Here, the Primary Policy clearly defined pollutants to include "any . . . liquid . . . contaminant, including . . . waste." "Waste" is defined non-exclusively to include "materials to be recycled, reconditioned or reclaimed." Because these definitions were included in the Primary Policy itself; "it must be considered the written expression of the parties' intent." Am. Equity Ins. Co. v. Castlemane Farms, Inc., 220 F. Supp.2d 809, 814 (S.D. Tex. 2002).

There can be little dispute that the Underlying Plaintiffs allege a migration of huge volumes of liquid pollutant, i.e., injected water and/or salt water, which contaminated their producing zones. See WEBSTER'S THIRD NEW INT'L DICTIONARY 491 (1986) (defining contaminate to include "make inferior or impure by mixture: pollute"); Am. Equity Ins. Co., 220 F. Supp.2d at 814 (determining that saltwater is within the category of liquid waste and that it is reasonable to conclude that salt water is a contaminant); Harken Exploration Co., 261 F.3d at 475 (characterizing saline substances as pollutants); Mid-Continent Cas. Co. v. Safe Tire Disposal Corp., 16 S.W.3d 418, 423 (Tex.App.-Waco 2000, pet. denied) (defining waste, in part, as an unwanted byproduct); and Mesa Operating Co. v. Cal. Union Ins. Co., 986 S.W.2d 749, 752 (Tex.App.-Dallas 1999, pet. denied) (concluding that escaped salt water contaminated fresh water aquifer, thereby invoking saline substances contamination endorsement). Accordingly, even construing the terms of the pollution exclusion in the manner most favorable to Breck and against Plaintiff, this Court finds that Coverage A's pollution exclusion precludes coverage for any contamination allegedly caused by the migration of the water/salt water as complained of by the Underlying Plaintiffs. Therefore, this Court finds that Plaintiff has satisfied its burden to show that Coverage A's pollution exclusion applies.

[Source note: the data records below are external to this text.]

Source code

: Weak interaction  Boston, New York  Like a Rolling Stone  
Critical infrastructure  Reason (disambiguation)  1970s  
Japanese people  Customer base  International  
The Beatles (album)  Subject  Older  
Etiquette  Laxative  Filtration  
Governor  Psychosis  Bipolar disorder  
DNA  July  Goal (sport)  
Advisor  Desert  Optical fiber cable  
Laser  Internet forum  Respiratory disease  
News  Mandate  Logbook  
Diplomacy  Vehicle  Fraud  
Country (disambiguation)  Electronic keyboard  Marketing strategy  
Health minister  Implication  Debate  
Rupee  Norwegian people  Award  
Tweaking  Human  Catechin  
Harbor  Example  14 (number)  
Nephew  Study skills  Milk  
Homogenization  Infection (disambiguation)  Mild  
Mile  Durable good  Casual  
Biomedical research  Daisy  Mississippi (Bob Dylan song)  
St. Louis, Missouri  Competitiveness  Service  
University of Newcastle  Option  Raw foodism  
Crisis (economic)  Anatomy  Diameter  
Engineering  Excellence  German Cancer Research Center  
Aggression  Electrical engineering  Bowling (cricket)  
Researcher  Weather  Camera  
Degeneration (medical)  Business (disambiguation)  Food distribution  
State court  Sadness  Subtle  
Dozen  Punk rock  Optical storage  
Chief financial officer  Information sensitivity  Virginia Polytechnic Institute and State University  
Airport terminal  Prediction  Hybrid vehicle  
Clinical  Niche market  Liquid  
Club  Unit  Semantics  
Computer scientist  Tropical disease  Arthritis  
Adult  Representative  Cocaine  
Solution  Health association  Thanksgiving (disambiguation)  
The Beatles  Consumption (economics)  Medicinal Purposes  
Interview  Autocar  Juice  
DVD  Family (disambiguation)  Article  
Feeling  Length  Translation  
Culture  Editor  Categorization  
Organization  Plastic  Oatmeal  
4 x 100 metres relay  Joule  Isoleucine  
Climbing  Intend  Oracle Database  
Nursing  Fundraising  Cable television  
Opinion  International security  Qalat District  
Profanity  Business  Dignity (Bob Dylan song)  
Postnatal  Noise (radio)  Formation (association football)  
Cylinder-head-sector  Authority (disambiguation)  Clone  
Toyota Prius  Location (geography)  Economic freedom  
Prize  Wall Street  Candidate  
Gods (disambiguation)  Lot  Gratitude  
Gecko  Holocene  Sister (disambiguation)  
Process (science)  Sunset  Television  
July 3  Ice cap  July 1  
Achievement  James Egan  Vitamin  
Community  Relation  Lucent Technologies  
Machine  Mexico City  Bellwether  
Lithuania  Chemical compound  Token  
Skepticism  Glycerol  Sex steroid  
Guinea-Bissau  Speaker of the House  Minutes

Insured's Burden to Prove Exception to Exclusion

Because Plaintiff has satisfied its burden to show that an exclusion precludes coverage under the Primary Policy, Breck must now show that an exception to the exclusion brings the claim potentially within the scope of coverage under the insurance policy. To that end, Breck asserts that (1) the oil and gas limited pollution coverage provided by Coverage D covers the losses alleged by the Underlying Plaintiffs and (2) the UREC endorsement irreconcilably conflicts with the pollution exclusion and, therefore, supercedes the exclusionary clause,

Relevant to Coverage D, Plaintiff contends that any oil and gas limited pollution coverage which might have been afforded to Breck under Coverage D of the Primary Policy was lost when Breck failed to satisfy the notice requirements of Coverage D's insuring agreement Plaintiff argues that the unambiguous language of Coverage D's insuring agreement clearly indicates that coverage for "Bodily Injury and Property Damage — Oil and Gas Limited Pollution" under Coverage D applies only if:

(1) The "bodily injury" or "property damage" is caused by an "occurrence" that takes place in the "coverage territory";
(2) The "bodily injury" or"Property damage" occurs during the policy period;
(3) The "occurrence" became first known to you during the policy period and you report it to us within the policy period or 90 days after the end of the policy period.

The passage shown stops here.